The factories output in the world's second largest economy suffered drop for the sixth months in a row. The official Purchasing Managers' index touched 49.4 for January output from 49.7 in December 2015. The average forecast of 49.6 was made in a poll by analysts carried out by Reuters.
The PMI below 50-point mark indicates economy slowdown and any level above 50 indicates economy growth. Based on the January 2016 reading of 49.4, the PMI is hovering at lowest since August 2012. The latest reading of PMI underlines a poor start of 2016 year. The Chinese manufacturing sector is reeling under severe pressure from weaker prices and overcapacity in key sectors including steel and energy, according to The Guardian.
The oil price further eased as latest factory output data disappointed the market. The weak export numbers from South Korea have further worsened the business confidence. Brent crude fell 45 cents or 1.25 percent to $35.54 per barrel.
Zhou Hao, an economist at Commerzbank, said: "The electricity production remained sluggish and the crude steel output continued the weak trend in January, reflecting an ongoing deleveraging process in the industrial sectors."
China's gross domestic product (GDP) grew in 2015 at its slowest in 25 years. Despite efforts to lower borrowing costs for business, increasing fiscal spending and reducing bank reserves, the manufacturing sector couldn't pick up as it was anticipated, according to International Business Times. The output and new orders didn't show any major developments.
China has begun several initiatives to revive the economy. The Chinese government has started reducing capacity in several sectors of economy. The government is taking all possible measures to ease pressure on commodity prices.
According to National Bureau of Statistics (NBS), the official non-manufacturing PMI dropped to 53.5 in January 2016 from 54.4 in December 2015. The services index continued to be in expansionary territory highlighting the strength of China in services segment. The services segment is helping China weather the adverse conditions in the economy.
Caixin manufacturing PMI index, a private benchmark, recorded a marginal monthly increase from 48.2 to 48.4. However, it's still even further in slowdown mode than the official measure. Caixin majorly focuses on smaller firms than the National Bureau of Statistics figure which is predominantly by large state-owned enterprises, as per a report published by NEWS ax.

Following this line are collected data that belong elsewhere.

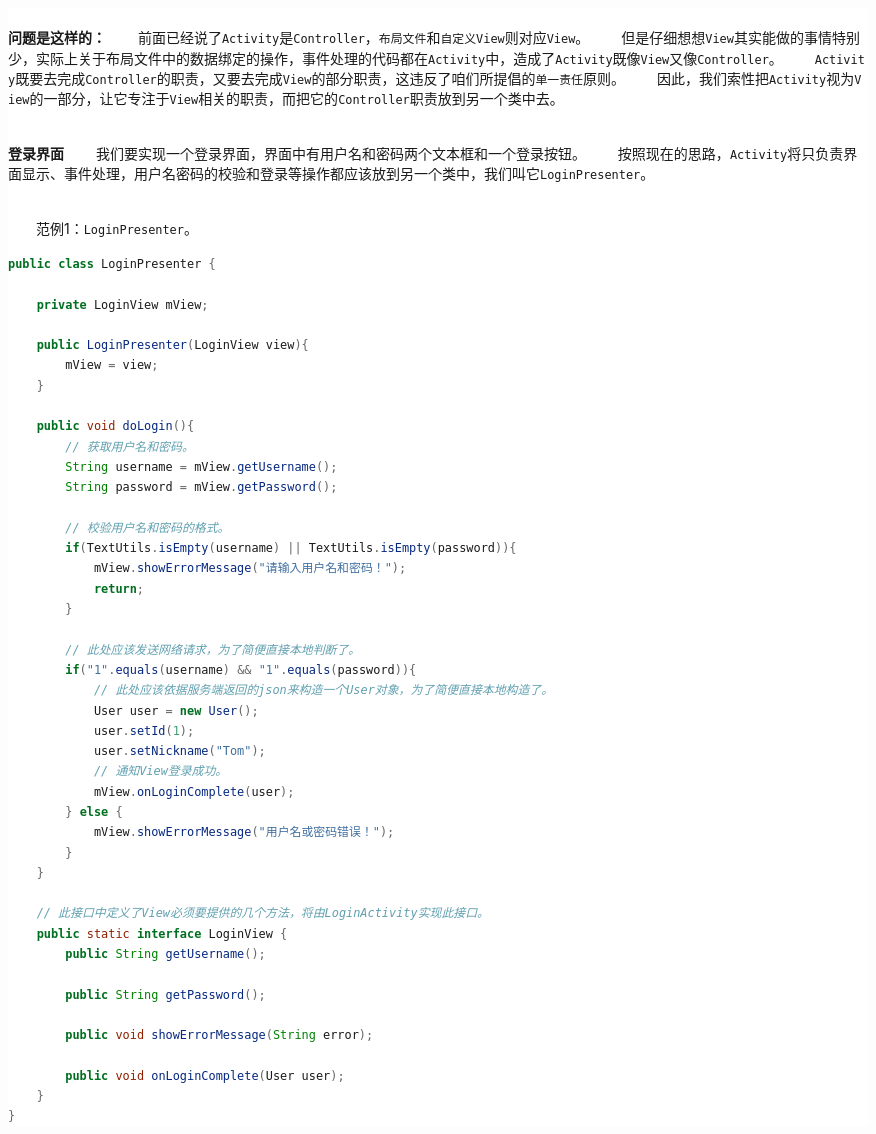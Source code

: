 <br>**问题是这样的：**
　　前面已经说了`Activity`是`Controller`，`布局文件`和`自定义View`则对应`View`。
　　但是仔细想想`View`其实能做的事情特别少，实际上关于布局文件中的数据绑定的操作，事件处理的代码都在`Activity`中，造成了`Activity`既像`View`又像`Controller`。
　　`Activity`既要去完成`Controller`的职责，又要去完成`View`的部分职责，这违反了咱们所提倡的`单一责任`原则。
　　因此，我们索性把`Activity`视为`View`的一部分，让它专注于`View`相关的职责，而把它的`Controller`职责放到另一个类中去。

<br>**登录界面**
　　我们要实现一个登录界面，界面中有用户名和密码两个文本框和一个登录按钮。
　　按照现在的思路，`Activity`将只负责界面显示、事件处理，用户名密码的校验和登录等操作都应该放到另一个类中，我们叫它`LoginPresenter`。

<br>　　范例1：`LoginPresenter`。
``` java
public class LoginPresenter {

    private LoginView mView;

    public LoginPresenter(LoginView view){
        mView = view;
    }

    public void doLogin(){
        // 获取用户名和密码。
        String username = mView.getUsername();
        String password = mView.getPassword();

        // 校验用户名和密码的格式。
        if(TextUtils.isEmpty(username) || TextUtils.isEmpty(password)){
            mView.showErrorMessage("请输入用户名和密码！");
            return;
        }

        // 此处应该发送网络请求，为了简便直接本地判断了。
        if("1".equals(username) && "1".equals(password)){
            // 此处应该依据服务端返回的json来构造一个User对象，为了简便直接本地构造了。
            User user = new User();
            user.setId(1);
            user.setNickname("Tom");
            // 通知View登录成功。
            mView.onLoginComplete(user);
        } else {
            mView.showErrorMessage("用户名或密码错误！");
        }
    }

    // 此接口中定义了View必须要提供的几个方法，将由LoginActivity实现此接口。
    public static interface LoginView {
        public String getUsername();

        public String getPassword();

        public void showErrorMessage(String error);

        public void onLoginComplete(User user);
    }
}
```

Analysts and economists hold view that several monetary and fiscal measures taken by Chinese government in 2015 were enough to only slow the rate of decline in Chinese industrial output. Angus Nicholson of IG in Melbourne said: "The first quarter of activity is always the weakest in China due to the seasonal disruption of Chinese New Year, and there is the possibility of global markets reacting very negatively when the quarterly data starts filtering out in March and April."